Od najmniej ważkiego przekroczenia prawa należy właściwie traktować przestępców, aby już dla większych oszustw nie było pobłażania. A u nas? A to deweloper przez lata oszukuje mieszkańców, oni zaś muszą wnosić znacznie wyższe opłaty bankowe i formalnie nie są właścicielami swoich lokali. A to właściciel żwirowni eksploatuje nielegalnie zasoby wału przeciwpowodziowego, co grozi jego zniszczeniem podczas kataklizmu i zalaniem gminy. A to do oczyszczalni ścieków podjeżdżają beczkowozy i zrzucają chemiczne (a nie wyłącznie biologiczne) ścieki, za co cieć otrzymuje kilkaset złotych dziennie łapówek, zaś "zaradni" przedsiębiorcy dostają dotacje i niszczą środowisko. Na ekranach ośmieszane są sądy oraz Policja, które ciągle tracą autorytet. I co?
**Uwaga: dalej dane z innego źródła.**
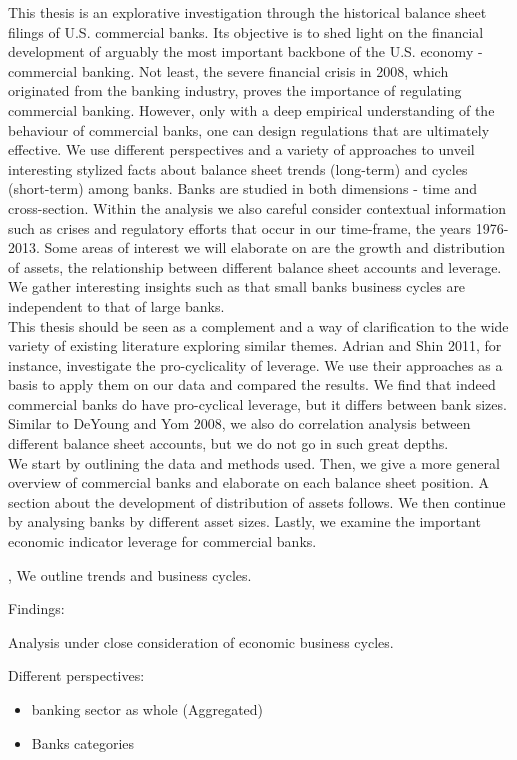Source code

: \documentclass[12pt, a4paper]{article} %
\begin{document}
This thesis is an explorative investigation through the historical balance sheet filings of U.S. commercial banks. Its objective is to shed light on the financial development of arguably the most important backbone of the U.S. economy - commercial banking. Not least, the severe financial crisis in 2008, which originated from the banking industry, proves the importance of regulating commercial banking. However, only with a deep empirical understanding of the behaviour of commercial banks, one can design regulations that are ultimately effective. We use different perspectives and a variety of approaches to unveil interesting stylized facts about balance sheet trends (long-term) and cycles (short-term) among banks. Banks are studied in both dimensions - time and cross-section. Within the analysis we also careful consider contextual information such as crises and regulatory efforts that occur in our time-frame, the years 1976-2013. Some areas of interest we will elaborate on are the growth and distribution of assets, the relationship between different balance sheet accounts and leverage. We gather interesting insights such as that small banks business cycles are independent to that of large banks.\\
This thesis should be seen as a complement and a way of clarification to the wide variety of existing literature exploring similar themes. Adrian and Shin 2011, for instance, investigate the pro-cyclicality of leverage. We use their approaches as a basis to apply them on our data and compared the results. We find that indeed commercial banks do have pro-cyclical leverage, but it differs between bank sizes. Similar to DeYoung and Yom 2008, we also do correlation analysis between different balance sheet accounts, but we do not go in such great depths.\\
We start by outlining the data and methods used. Then, we give a more general overview of commercial banks and elaborate on each balance sheet position. A section about the development of distribution of assets follows. We then continue by analysing banks by different asset sizes. Lastly, we examine the important economic indicator leverage for commercial banks.

\fi

\iffalse
   ,  We outline trends and business cycles. 

Findings:


Analysis under close consideration of economic business cycles.  

Different perspectives: 
\begin{itemize}
\item banking sector as whole (Aggregated)
\item Banks categories
\end{itemize}
\end{document}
Dlaczego my oglądamy takie programy i nas to irytuje (a nawet trafia), zaś prezydent, premier oraz ich ludzie nie oglądają takich programów? No bo gdyby oglądali, to na pewno byliby nie tylko zdumieni, ale także czuliby się upokorzeni - w końcu to oni odpowiadają za stan naszego Państwa! Jak kapitan na statku! Cóż zrobiłby kapitan, gdyby mu pokazano film, na którym pasażerowie albo załoga kradną paliwo, żywność lub kombinują z biletami?

Nasi wrażliwi, waleczni i dumni przywódcy (takimi się jawią, kiedy oglądamy wzruszające spoty przed wyborami) zaraz powołaliby odpowiednie służby, które zgarnęłyby cwaniaków do natychmiastowego wyjaśnienia i bez kaucji. Po paru takich akcjach pokazanych w telewizji, wszystko działałoby u nas jak w przysłowiowym zegareczku. I dopiero po zwalczeniu takich przekrętów, mogliby (wespół z posłami) udać się na zasłużone wakacje. Jednak to tylko scenariusz na piękną bajkę o nicponiach i o dobrym królu.

Niestety, nasi wipi nie oglądają takich programów i nie zanosi się na to, że zajmą się ważnymi dla ludu tematami, natomiast w końcu maja myślą - a jakże - o przerwie wakacyjnej, czyli o (dobrze) płatnym urlopie.

Czy nie ma w Polsce odpowiednich a odpowiedzialnych ludzi, którzy zamiast myśleć o urlopach, wzięliby się za robotę dla Narodu, w końcu za godne pieniądze? Ileż zła mamy w Polsce i ileż aktów prawnych artykułów czeka na dopracowanie? Czy nie można sprawnie walczyć z przestępczością codziennie wyzierającą z ekranów naszych telewizorów?